## ACTIVITY
All entries must be given again exactly as written.
PROVIDED RECORDS START
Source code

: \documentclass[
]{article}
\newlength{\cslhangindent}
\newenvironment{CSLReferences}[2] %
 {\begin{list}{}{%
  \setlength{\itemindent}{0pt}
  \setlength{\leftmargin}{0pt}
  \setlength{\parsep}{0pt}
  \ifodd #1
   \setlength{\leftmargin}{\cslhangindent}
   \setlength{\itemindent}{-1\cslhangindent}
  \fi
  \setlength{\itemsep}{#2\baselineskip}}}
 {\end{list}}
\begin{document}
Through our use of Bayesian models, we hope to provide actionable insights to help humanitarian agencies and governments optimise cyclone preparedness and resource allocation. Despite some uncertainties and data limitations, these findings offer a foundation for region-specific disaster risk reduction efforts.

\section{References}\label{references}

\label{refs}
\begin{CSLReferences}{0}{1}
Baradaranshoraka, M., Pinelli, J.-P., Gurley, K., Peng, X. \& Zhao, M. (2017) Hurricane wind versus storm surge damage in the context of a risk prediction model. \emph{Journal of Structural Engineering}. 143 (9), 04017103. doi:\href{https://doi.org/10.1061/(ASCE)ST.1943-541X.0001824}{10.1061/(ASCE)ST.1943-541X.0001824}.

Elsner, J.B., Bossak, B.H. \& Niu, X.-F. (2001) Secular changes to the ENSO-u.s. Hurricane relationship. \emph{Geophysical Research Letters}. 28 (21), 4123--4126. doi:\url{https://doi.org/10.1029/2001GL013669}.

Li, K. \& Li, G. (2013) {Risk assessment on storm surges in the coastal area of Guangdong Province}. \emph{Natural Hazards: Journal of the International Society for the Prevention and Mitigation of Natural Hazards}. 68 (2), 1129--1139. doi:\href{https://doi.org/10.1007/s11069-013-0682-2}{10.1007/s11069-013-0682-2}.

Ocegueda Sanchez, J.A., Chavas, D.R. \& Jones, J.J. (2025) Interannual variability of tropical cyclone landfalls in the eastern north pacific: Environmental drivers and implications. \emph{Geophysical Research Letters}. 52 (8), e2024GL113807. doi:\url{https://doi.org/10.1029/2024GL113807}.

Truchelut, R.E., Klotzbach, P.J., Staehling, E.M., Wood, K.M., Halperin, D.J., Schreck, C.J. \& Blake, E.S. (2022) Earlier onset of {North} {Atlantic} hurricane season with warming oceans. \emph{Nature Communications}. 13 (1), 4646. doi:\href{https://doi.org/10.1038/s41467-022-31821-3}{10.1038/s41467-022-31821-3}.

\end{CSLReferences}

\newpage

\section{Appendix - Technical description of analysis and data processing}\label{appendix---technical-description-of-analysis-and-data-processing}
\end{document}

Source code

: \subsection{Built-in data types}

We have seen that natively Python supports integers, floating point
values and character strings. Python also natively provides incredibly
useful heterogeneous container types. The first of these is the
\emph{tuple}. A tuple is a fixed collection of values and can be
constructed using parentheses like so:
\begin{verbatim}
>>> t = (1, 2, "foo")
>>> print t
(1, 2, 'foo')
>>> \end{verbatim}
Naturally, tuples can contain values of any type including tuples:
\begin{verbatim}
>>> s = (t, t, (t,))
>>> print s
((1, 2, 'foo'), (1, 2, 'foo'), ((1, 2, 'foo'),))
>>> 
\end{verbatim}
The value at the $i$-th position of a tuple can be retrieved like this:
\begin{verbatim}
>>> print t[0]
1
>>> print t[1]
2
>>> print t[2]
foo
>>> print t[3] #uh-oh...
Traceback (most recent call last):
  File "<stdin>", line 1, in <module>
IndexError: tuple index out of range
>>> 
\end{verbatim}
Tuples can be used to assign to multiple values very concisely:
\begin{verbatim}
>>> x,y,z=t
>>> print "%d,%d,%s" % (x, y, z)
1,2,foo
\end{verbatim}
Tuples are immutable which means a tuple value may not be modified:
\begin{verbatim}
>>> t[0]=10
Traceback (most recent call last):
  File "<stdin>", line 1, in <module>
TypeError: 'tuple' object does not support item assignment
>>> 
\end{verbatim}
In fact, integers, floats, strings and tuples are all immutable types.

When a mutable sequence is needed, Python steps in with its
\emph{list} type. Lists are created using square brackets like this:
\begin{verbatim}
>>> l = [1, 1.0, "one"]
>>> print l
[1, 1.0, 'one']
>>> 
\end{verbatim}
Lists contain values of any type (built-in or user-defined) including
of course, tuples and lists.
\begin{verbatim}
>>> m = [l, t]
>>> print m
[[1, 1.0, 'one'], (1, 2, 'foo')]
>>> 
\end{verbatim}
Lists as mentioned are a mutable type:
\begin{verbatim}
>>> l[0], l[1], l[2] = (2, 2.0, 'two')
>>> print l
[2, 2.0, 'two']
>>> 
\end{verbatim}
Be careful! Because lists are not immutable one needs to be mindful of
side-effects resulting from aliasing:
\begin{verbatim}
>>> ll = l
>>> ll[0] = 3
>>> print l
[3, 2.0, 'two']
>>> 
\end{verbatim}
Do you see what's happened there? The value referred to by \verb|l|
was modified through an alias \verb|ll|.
PROVIDED RECORDS END
## YOUR RESPONSE
Source code

: \documentclass[
]{article}
\newlength{\cslhangindent}
\newenvironment{CSLReferences}[2] %
 {\begin{list}{}{%
  \setlength{\itemindent}{0pt}
  \setlength{\leftmargin}{0pt}
  \setlength{\parsep}{0pt}
  \ifodd #1
   \setlength{\leftmargin}{\cslhangindent}
   \setlength{\itemindent}{-1\cslhangindent}
  \fi
  \setlength{\itemsep}{#2\baselineskip}}}
 {\end{list}}
\begin{document}
Through our use of Bayesian models, we hope to provide actionable insights to help humanitarian agencies and governments optimise cyclone preparedness and resource allocation. Despite some uncertainties and data limitations, these findings offer a foundation for region-specific disaster risk reduction efforts.

\section{References}\label{references}

\label{refs}
\begin{CSLReferences}{0}{1}
Baradaranshoraka, M., Pinelli, J.-P., Gurley, K., Peng, X. \& Zhao, M. (2017) Hurricane wind versus storm surge damage in the context of a risk prediction model. \emph{Journal of Structural Engineering}. 143 (9), 04017103. doi:\href{https://doi.org/10.1061/(ASCE)ST.1943-541X.0001824}{10.1061/(ASCE)ST.1943-541X.0001824}.

Elsner, J.B., Bossak, B.H. \& Niu, X.-F. (2001) Secular changes to the ENSO-u.s. Hurricane relationship. \emph{Geophysical Research Letters}. 28 (21), 4123--4126. doi:\url{https://doi.org/10.1029/2001GL013669}.

Li, K. \& Li, G. (2013) {Risk assessment on storm surges in the coastal area of Guangdong Province}. \emph{Natural Hazards: Journal of the International Society for the Prevention and Mitigation of Natural Hazards}. 68 (2), 1129--1139. doi:\href{https://doi.org/10.1007/s11069-013-0682-2}{10.1007/s11069-013-0682-2}.

Ocegueda Sanchez, J.A., Chavas, D.R. \& Jones, J.J. (2025) Interannual variability of tropical cyclone landfalls in the eastern north pacific: Environmental drivers and implications. \emph{Geophysical Research Letters}. 52 (8), e2024GL113807. doi:\url{https://doi.org/10.1029/2024GL113807}.

Truchelut, R.E., Klotzbach, P.J., Staehling, E.M., Wood, K.M., Halperin, D.J., Schreck, C.J. \& Blake, E.S. (2022) Earlier onset of {North} {Atlantic} hurricane season with warming oceans. \emph{Nature Communications}. 13 (1), 4646. doi:\href{https://doi.org/10.1038/s41467-022-31821-3}{10.1038/s41467-022-31821-3}.

\end{CSLReferences}

\newpage

\section{Appendix - Technical description of analysis and data processing}\label{appendix---technical-description-of-analysis-and-data-processing}
\end{document}

Source code

: \subsection{Built-in data types}

We have seen that natively Python supports integers, floating point
values and character strings. Python also natively provides incredibly
useful heterogeneous container types. The first of these is the
\emph{tuple}. A tuple is a fixed collection of values and can be
constructed using parentheses like so:
\begin{verbatim}
>>> t = (1, 2, "foo")
>>> print t
(1, 2, 'foo')
>>> \end{verbatim}
Naturally, tuples can contain values of any type including tuples:
\begin{verbatim}
>>> s = (t, t, (t,))
>>> print s
((1, 2, 'foo'), (1, 2, 'foo'), ((1, 2, 'foo'),))
>>> 
\end{verbatim}
The value at the $i$-th position of a tuple can be retrieved like this:
\begin{verbatim}
>>> print t[0]
1
>>> print t[1]
2
>>> print t[2]
foo
>>> print t[3] #uh-oh...
Traceback (most recent call last):
  File "<stdin>", line 1, in <module>
IndexError: tuple index out of range
>>> 
\end{verbatim}
Tuples can be used to assign to multiple values very concisely:
\begin{verbatim}
>>> x,y,z=t
>>> print "%d,%d,%s" % (x, y, z)
1,2,foo
\end{verbatim}
Tuples are immutable which means a tuple value may not be modified:
\begin{verbatim}
>>> t[0]=10
Traceback (most recent call last):
  File "<stdin>", line 1, in <module>
TypeError: 'tuple' object does not support item assignment
>>> 
\end{verbatim}
In fact, integers, floats, strings and tuples are all immutable types.

When a mutable sequence is needed, Python steps in with its
\emph{list} type. Lists are created using square brackets like this:
\begin{verbatim}
>>> l = [1, 1.0, "one"]
>>> print l
[1, 1.0, 'one']
>>> 
\end{verbatim}
Lists contain values of any type (built-in or user-defined) including
of course, tuples and lists.
\begin{verbatim}
>>> m = [l, t]
>>> print m
[[1, 1.0, 'one'], (1, 2, 'foo')]
>>> 
\end{verbatim}
Lists as mentioned are a mutable type:
\begin{verbatim}
>>> l[0], l[1], l[2] = (2, 2.0, 'two')
>>> print l
[2, 2.0, 'two']
>>> 
\end{verbatim}
Be careful! Because lists are not immutable one needs to be mindful of
side-effects resulting from aliasing:
\begin{verbatim}
>>> ll = l
>>> ll[0] = 3
>>> print l
[3, 2.0, 'two']
>>> 
\end{verbatim}
Do you see what's happened there? The value referred to by \verb|l|
was modified through an alias \verb|ll|.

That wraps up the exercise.